Goal of the exercise: Count the lines below that contain the word "social", and state only that number.

Dataset records:

========================================================================

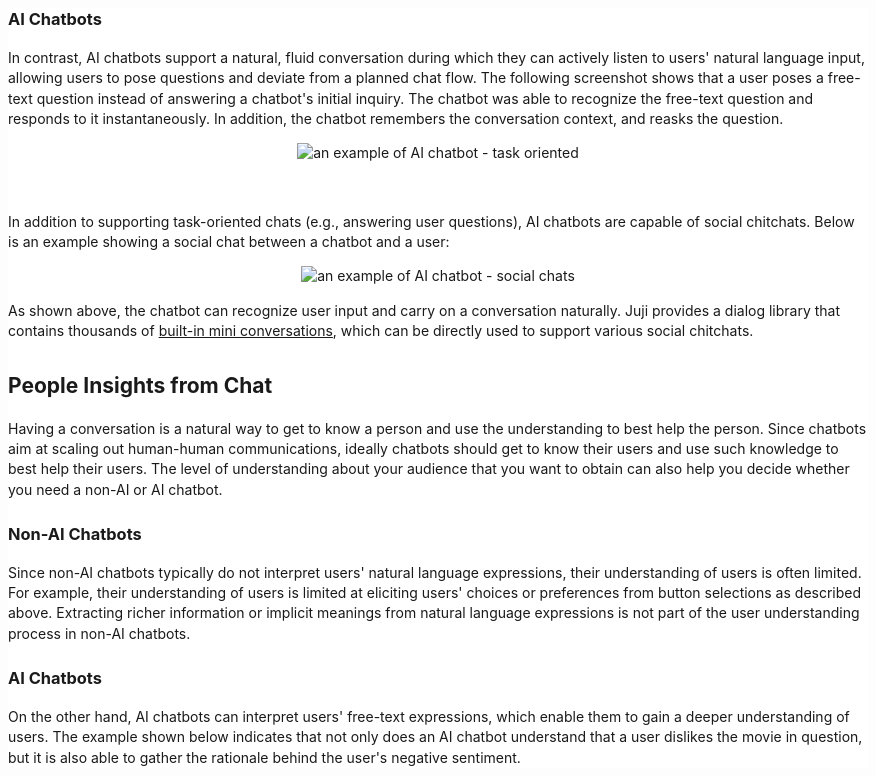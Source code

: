 ### **AI Chatbots**

In contrast, AI chatbots support a natural, fluid conversation during
which they can actively listen to users' natural language input,
allowing users to pose questions and deviate from a planned chat
flow. The following screenshot shows that a user poses a free-text
question instead of answering a chatbot's initial inquiry. The
chatbot was able to recognize the free-text question and responds to it
instantaneously. In addition, the chatbot remembers the conversation
context, and reasks the question.

<p align="center"><img src="../img/ai-bot-pk-1.png" alt="an example of
AI chatbot - task oriented" width="650"/></p>

<br>

In addition to supporting task-oriented chats (e.g., answering user
questions), AI chatbots are capable of social chitchats. Below is an
example showing a social chat between a chatbot and a user:

<p align="center"><img src="../img/free-text-chat.png" alt="an example of
AI chatbot - social chats" width="650"/></p>

As shown above, the chatbot can recognize user input and carry on a
conversation naturally. Juji provides a dialog library that contains
thousands of [built-in mini conversations](../design#built-in-dialog),
which can be directly used to support various social chitchats.

## People Insights from Chat

Having a conversation is a natural way to get to know a person and use
the understanding to best help the person. Since chatbots aim at
scaling out human-human communications, ideally chatbots should get to
know their users and use such knowledge to best help their users. The
level of understanding about your audience that you want to obtain
can also help you decide whether you need a non-AI or AI chatbot. 

### **Non-AI Chatbots**

Since non-AI chatbots typically do not interpret users' natural
language expressions, their understanding of users is often
limited. For example, their understanding of users is limited at
eliciting users' choices or preferences from button selections as
described above. Extracting richer information or implicit meanings
from natural language expressions is not part of the user
understanding process in non-AI chatbots. 

### **AI Chatbots**

On the other hand, AI chatbots can interpret users' free-text
expressions, which enable them to gain a deeper understanding of
users. The example shown below indicates that not only does an AI
chatbot understand that a user dislikes the movie in question, but it
is also able to gather the rationale behind the user's negative
sentiment.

========================================================================

Completed task: 4